華やかな衣装や音楽による視覚・聴覚の「ごちそう」であると同時に、この作品は、伝統的な広東オペラと現代のポップカルチャーが交差する新しい章の始まりでもありました。ゲームの世界観を取り込みながらも、舞台上では古くから受け継がれてきた歌と所作がしっかりと息づいています。
広東オペラが担う嶺南文化の記憶
広東オペラは、中国南部の嶺南地域の文化を色濃く映し出す伝統芸能です。単に歌い方や動きの型を受け継ぐだけでなく、時代ごとに新しい表現を取り入れながら進化してきました。

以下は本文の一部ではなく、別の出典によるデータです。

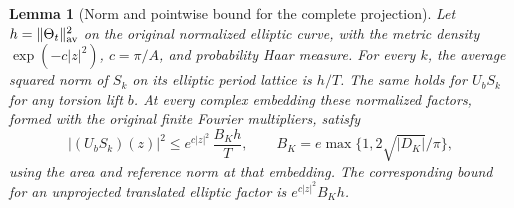 \documentclass[a4paper,11pt]{article}
\newtheorem{lemma}[proposition]{Lemma}
\theoremstyle{definition}
\theoremstyle{remark}
\numberwithin{equation}{section}
\begin{document}
\begin{lemma}[Norm and pointwise bound for the complete projection]\leavevmode
\label{lem:packetnorm497}
Let \(h=\|\Theta_t\|_{\rm av}^2\) on the original normalized
elliptic curve, with the metric density \(\exp(-c|z|^2)\),
\(c=\pi/A\), and probability Haar measure. For every \(k\), the
average squared norm of \(S_k\) on its elliptic period lattice
is \(h/T\). The same holds for \(U_b S_k\) for any torsion lift
\(b\). At every complex embedding these normalized factors,
formed with the original finite Fourier multipliers, satisfy
\[
        |(U_b S_k)(z)|^2
          \le e^{c|z|^2}\,\frac{B_K h}{T},\qquad
        B_K=e\max\{1,2\sqrt{|D_K|}/\pi\},
\]
using the area and reference norm at that embedding. The
corresponding bound for an unprojected translated elliptic
factor is \(e^{c|z|^2}B_K h\).
\end{lemma}
\end{document}
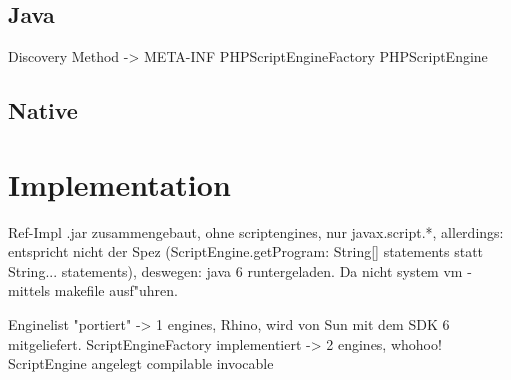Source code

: \subsection{Java}
\label{sec:chap1:design:java}
Discovery Method -> META-INF
PHPScriptEngineFactory
PHPScriptEngine

\subsection{Native}
\label{sec:chap1:design:native}


\section{Implementation}
\label{sec:chap1:impl}

Ref-Impl .jar zusammengebaut, ohne scriptengines, nur javax.script.*, allerdings: entspricht nicht der Spez 
(ScriptEngine.getProgram: String[] statements statt String... statements), deswegen: java 6 runtergeladen.
Da nicht system vm - mittels makefile ausf"uhren.

Enginelist "portiert" -> 1 engines, Rhino, wird von Sun mit dem SDK 6 mitgeliefert.
ScriptEngineFactory implementiert -> 2 engines, whohoo!
ScriptEngine angelegt
compilable
invocable




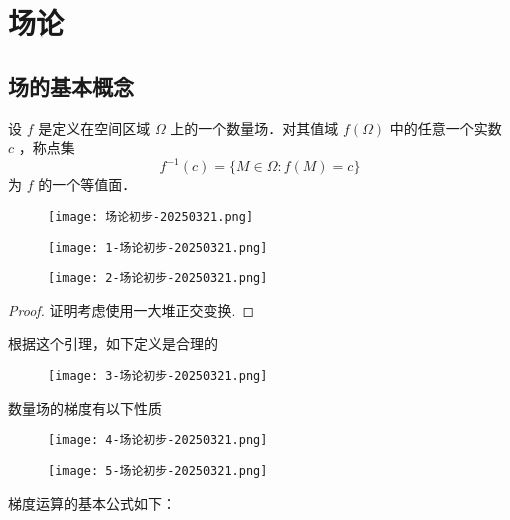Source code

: \section{场论}

\subsection{场的基本概念}

\begin{definition}[等值面]
设 $f$ 是定义在空间区域 $\Omega$ 上的一个数量场．对其值域 $f(\Omega)$ 中的任意一个实数 $c$ ，称点集
\[
f^{-1}(c)=\{M \in \Omega: f(M)=c\}
\]为 $f$ 的一个等值面．
\end{definition}
\begin{figure}[H]
\centering
\texttt{[image: 场论初步-20250321.png]}
\label{}
\end{figure}

\begin{figure}[H]
\centering
\texttt{[image: 1-场论初步-20250321.png]}
\label{}
\end{figure}

\begin{figure}[H]
\centering
\texttt{[image: 2-场论初步-20250321.png]}
\label{}
\end{figure}

\begin{proof}
证明考虑使用一大堆正交变换.
\end{proof}

\begin{note}
根据这个引理，如下定义是合理的
\end{note}
\begin{figure}[H]
\centering
\texttt{[image: 3-场论初步-20250321.png]}
\label{}
\end{figure}

数量场的梯度有以下性质
\begin{figure}[H]
\centering
\texttt{[image: 4-场论初步-20250321.png]}
\label{}
\end{figure}

\begin{figure}[H]
\centering
\texttt{[image: 5-场论初步-20250321.png]}
\label{}
\end{figure}

梯度运算的基本公式如下：

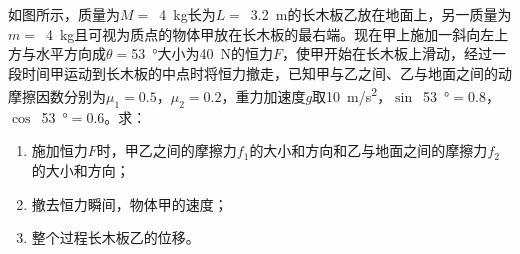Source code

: 如图所示，质量为\(M =\) \,\qty{4}{kg}长为\(L =\) \,\qty{3.2}{m}的长木板乙放在地面上，另一质量为\(m =\) \,\qty{4}{kg}且可视为质点的物体甲放在长木板的最右端。现在甲上施加一斜向左上方与水平方向成\(\theta =\)\qty{53}{\degree}大小为\qty{40}{N}的恒力\(F\)，使甲开始在长木板上滑动，经过一段时间甲运动到长木板的中点时将恒力撤走，已知甲与乙之间、乙与地面之间的动摩擦因数分别为\(\mu_1 = 0.5\)，\(\mu_2 = 0.2\)，重力加速度\(g\)取\qty{10}{m/s^2}，\(\sin\) \,\qty{53}{\degree}\(= 0.8\)，\(\cos\) \,\qty{53}{\degree}\(= 0.6\)。求：
\begin{enumerate}
	\item 施加恒力\(F\)时，甲乙之间的摩擦力\(f_1\)的大小和方向和乙与地面之间的摩擦力\(f_2\)的大小和方向；
	\item 撤去恒力瞬间，物体甲的速度；
	\item 整个过程长木板乙的位移。
\end{enumerate}
\begin{answer}
    
\end{answer}
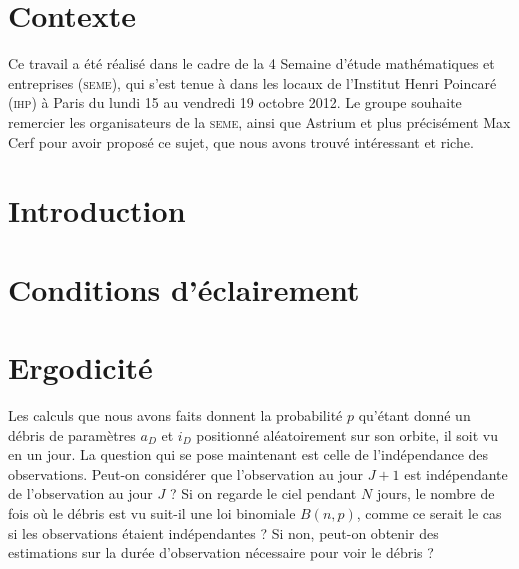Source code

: \documentclass[a4paper,11pt]{article}
\numberwithin{section}{part}
\begin{document}
\section{Contexte}

Ce travail a été réalisé dans le cadre de la 4\ieme{} 
Semaine d'étude mathématiques et entreprises (\textsc{seme}), qui s'est tenue à
dans les locaux de l'Institut Henri Poincaré (\textsc{ihp}) à Paris du lundi 15
au vendredi 19 octobre 2012. Le groupe souhaite remercier les
organisateurs de la \textsc{seme}, ainsi que Astrium et plus précisément Max
Cerf pour avoir proposé ce sujet, que nous avons trouvé intéressant et
riche.




\section{Introduction}








\section{Conditions d'éclairement}
\section{Ergodicité}
Les calculs que nous avons faits donnent la probabilité $p$ qu'étant
donné un débris de paramètres $a_{D}$ et $i_{D}$ positionné
aléatoirement sur son orbite, il soit vu en un jour. La question qui
se pose maintenant est celle de l'indépendance des
observations. Peut-on considérer que l'observation au jour $J+1$ est
indépendante de l'observation au jour $J$ ? Si on regarde le ciel
pendant $N$ jours, le nombre de fois où le débris est vu suit-il une
loi binomiale $B(n,p)$, comme ce serait le cas si les observations
étaient indépendantes ? Si non, peut-on obtenir des estimations sur la
durée d'observation nécessaire pour voir le débris ?
\end{document}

新しい演出や音楽、物語に挑戦するたびに、広東オペラは「古いものを守る芸能」から「今を生きる芸術」へと更新されていきます。『大唐帝国を賭けた戦い』のような作品は、その変化を象徴する存在といえます。
海外の華人にとっての「ふるさとの声」
広東オペラは、海外で暮らす華人コミュニティにとっても特別な存在です。一つひとつの旋律やせりふが、故郷の空気や家族との記憶を呼び起こし、遠く離れた土地とふるさとをつなぐ「音の架け橋」となっています。
言葉やメロディーを共有することで、世代や国境を越えて「自分たちはつながっている」という感覚を確かめる。その中心に、広東オペラが静かに息づいています。
クリエイターたちが語る広東オペラのいま
こうした広東オペラの現在地について、中国の国際メディアCGTNは、『大唐帝国を賭けた戦い』の主要なクリエイターであるPeng Qinghua氏と、彼が率いる深圳の広東オペラ劇団『Shenzhen Cantonese Opera Troupe』の俳優2人を招き、作品づくりや舞台経験を語る場を設けました。
伝統芸能の世界で新たな挑戦を続ける人たちが、自身の創作の背景や観客との向き合い方を言葉にすることで、「広東オペラはどこへ向かおうとしているのか」という問いが、より立体的に見えてきます。
デジタル時代に広東オペラを見る視点
ゲームをはじめとするデジタル文化と伝統芸能の距離は、この10年で確実に近づいています。広東オペラの舞台に3Dゲームの物語が乗ったことは、その象徴的な出来事の一つです。
日本から国際ニュースや中国文化を眺める私たちにとっても、広東オペラの動きは「伝統とポップカルチャーをどうつなぐか」という身近なテーマと重なってきます。古い・新しいという二者択一ではなく、両者を組み合わせながら文化を次世代へ手渡していく。その一つの答えが、広東オペラの舞台の上で模索されているのかもしれません。
通勤時間のスキマに動画で舞台の一場面をのぞいてみるだけでも、「遠い国の伝統芸能」が少し身近に感じられるはずです。広東オペラというレンズを通して、中国の地域文化や海外の華人コミュニティの姿を思い浮かべてみると、新しいニュースの読み方も見えてきます。